Having disrupted the hospitality business twice – both in his previous incarnation as Founder & CEO of boutique hotel chain Joie de Vivre, and now as Airbnb’s Head of Global Hospitality & Strategy, it’d be fair to say Chip Conley knows a thing or two about riding disruptive waves. Add his Californian residency and new found passion for surfing to the mix, and you’d be wise to sit up and take notice of his thoughts.
“Surfing is a great metaphor for disruption, partly because it’s interesting to determine if the wave on the horizon is something you want to surf – or avoid. To be a great surfer, you have to understand waves – you have to understand what’s going on under the surface.”

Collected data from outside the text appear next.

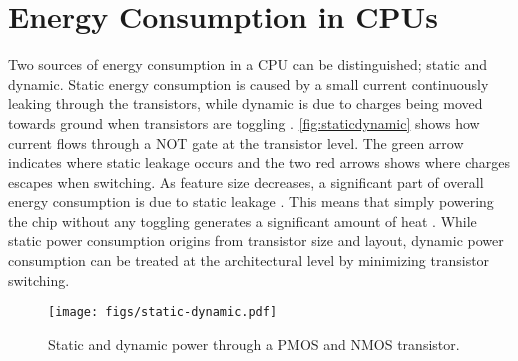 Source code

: \section{Energy Consumption in CPUs}

Two sources of energy consumption in a CPU can be distinguished; static and
dynamic. Static energy consumption is caused by a small current continuously
leaking through the transistors, while dynamic is due to charges being moved
towards ground when transistors are toggling \cite{wolf}.
\autoref{fig:staticdynamic} shows how current flows through a NOT gate at the
transistor level. The green arrow indicates where static leakage occurs and the
two red arrows shows where charges escapes when switching. As feature size
decreases, a significant part of overall energy consumption is due to static
leakage \cite{nguyen2003minimization}. This means that simply powering the chip
without any toggling generates a significant amount of heat
\cite{kim2003leakage,martin2002combined}. While static power consumption origins
from transistor size and layout, dynamic power consumption can be treated at the
architectural level by minimizing transistor switching.

\begin{figure}[tbh]
    \centering
    \texttt{[image: figs/static-dynamic.pdf]}
    \caption{Static and dynamic power through a PMOS and NMOS transistor.}
    \label{fig:staticdynamic}
\end{figure}
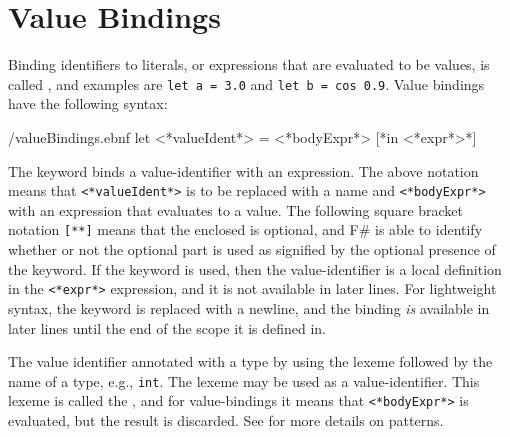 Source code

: \documentclass[fsharpnotes.tex]{subfiles}
\begin{document}
\section{Value Bindings}
\label{sec:values}
Binding identifiers to literals, or expressions that are evaluated to be values, is called , and examples are \lstinline!let a = 3.0! and \lstinline!let b = cos 0.9!. Value bindings have the following syntax:
%
\begin{verbatimwrite}{\ebnf/valueBindings.ebnf}
let <*valueIdent*> = <*bodyExpr*> [*in <*expr*>*]
\end{verbatimwrite}
%
The  keyword binds a value-identifier with an expression. The above notation means that \lstinline[language=syntax]{<*valueIdent*>} is to be replaced with a name and \lstinline[language=syntax]{<*bodyExpr*>} with an expression that evaluates to a value. The following square bracket notation \lstinline[language=syntax]{[**]} means that the enclosed is optional, and F\# is able to identify whether or not the optional part is used as signified by the optional presence of the  keyword. If the  keyword is used, then the value-identifier is a local definition in the \lstinline[language=syntax]{<*expr*>} expression, and it is not available in later lines. For lightweight syntax, the  keyword is replaced with a newline, and the binding \emph{is} available in later lines until the end of the scope it is defined in.

The value identifier annotated with a type by using the \idx[:@\lstinline{:}]{\lexeme{:}} lexeme followed by the name of a type, e.g., \lstinline{int}. The \idx[\_@\lstinline{_}]{\lexeme{\_}} lexeme may be used as a value-identifier. This lexeme is called the , and for value-bindings it means that \lstinline[language=syntax]{<*bodyExpr*>} is evaluated, but the result is discarded. See  for more details on patterns.
\end{document}
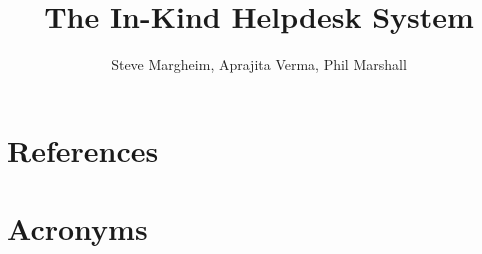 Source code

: \documentclass[DM,authoryear,toc]{lsstdoc}
\title{The In-Kind Helpdesk System}
\author{%
Steve Margheim, 
Aprajita Verma,
Phil Marshall
}
\date{\vcsDate}
\begin{document}
\maketitle


\appendix
\section{References} \label{sec:bib}
\renewcommand{\refname}{} %


\section{Acronyms} \label{sec:acronyms}

\end{document}
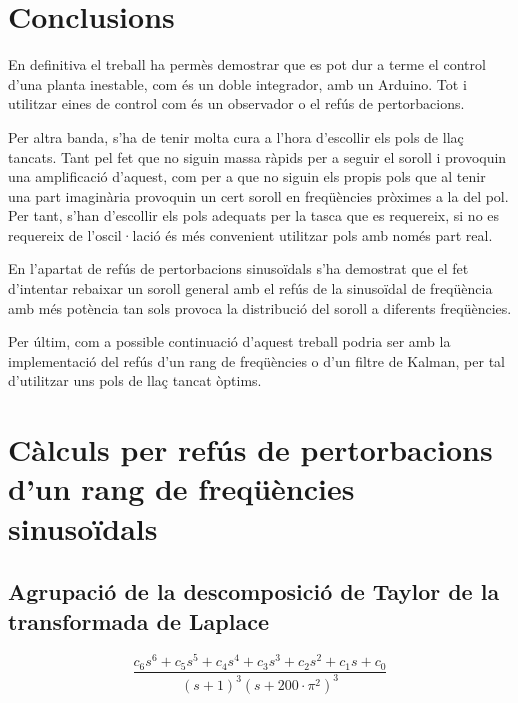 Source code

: \documentclass[12pt,a4paper,final,twoside,openright]{report}
\begin{document}
\chapter{Conclusions}
En definitiva el treball ha permès demostrar que es pot dur a terme el control d'una planta inestable, com és un doble integrador, amb un Arduino. Tot i utilitzar eines de control com és un observador o el refús de pertorbacions.

Per altra banda, s'ha de tenir molta cura a l'hora d'escollir els pols de llaç tancats. Tant pel fet que no siguin massa ràpids per a seguir el soroll i provoquin una amplificació d'aquest, com per a que no siguin els propis pols que al tenir una part imaginària provoquin un cert soroll en freqüències pròximes a la del pol. Per tant, s'han d'escollir els pols adequats per la tasca que es requereix, si no es requereix de l'oscil·lació és més convenient utilitzar pols amb només part real.

En l'apartat de refús de pertorbacions sinusoïdals s'ha demostrat que el fet d'intentar rebaixar un soroll general amb el refús de la sinusoïdal de freqüència amb més potència tan sols provoca la distribució del soroll a diferents freqüències.

Per últim, com a possible continuació d'aquest treball podria ser amb la implementació del refús d'un rang de freqüències o d'un filtre de Kalman, per tal d'utilitzar uns pols de llaç tancat òptims. 

\appendix
\clearpage %
\addappheadtotoc
\appendixpage

\chapter{Càlculs per refús de pertorbacions d'un rang de freqüències sinusoïdals}
\section{Agrupació de la descomposició de Taylor de la transformada de Laplace}
\label{ann:pert_rang_agrup}
\begin{equation*}
\frac{c_6 s^6 + c_5 s^5 + c_4 s^4 + c_3 s^3 + c_2 s^2 + c_1 s + c_0}{(s+1)^3 (s+200\cdot \pi^2)^3}
\end{equation*}
\end{document}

Innovations usually address an underlying need that has not yet been addressed. Great innovations, however, tend to happen in businesses that have the bottom of the pyramid right but haven’t gotten around to asking what the customers really want.
“If we’ve been in an establishment for a long time, we get blinders,” Conley continued. “A great example of this is the birth of the hotel industry in America. The first interstate travellers – most of whom had never been outside of their state – wanted a reliable, safe place to stay.”
As society changed, however, identikit destinations became boring for travellers who wanted a taste of local flavour and a more personalised experience. This shift – significantly driven by Conley’s boutique hotel venture – laid the foundations for greater change.
“Boutique hotels created a larger standard deviation of quality. Home sharing took it 10 steps further. You may have the best or worst experience of your life home sharing, but travellers today are more adventurous – they want to experience life as a local.”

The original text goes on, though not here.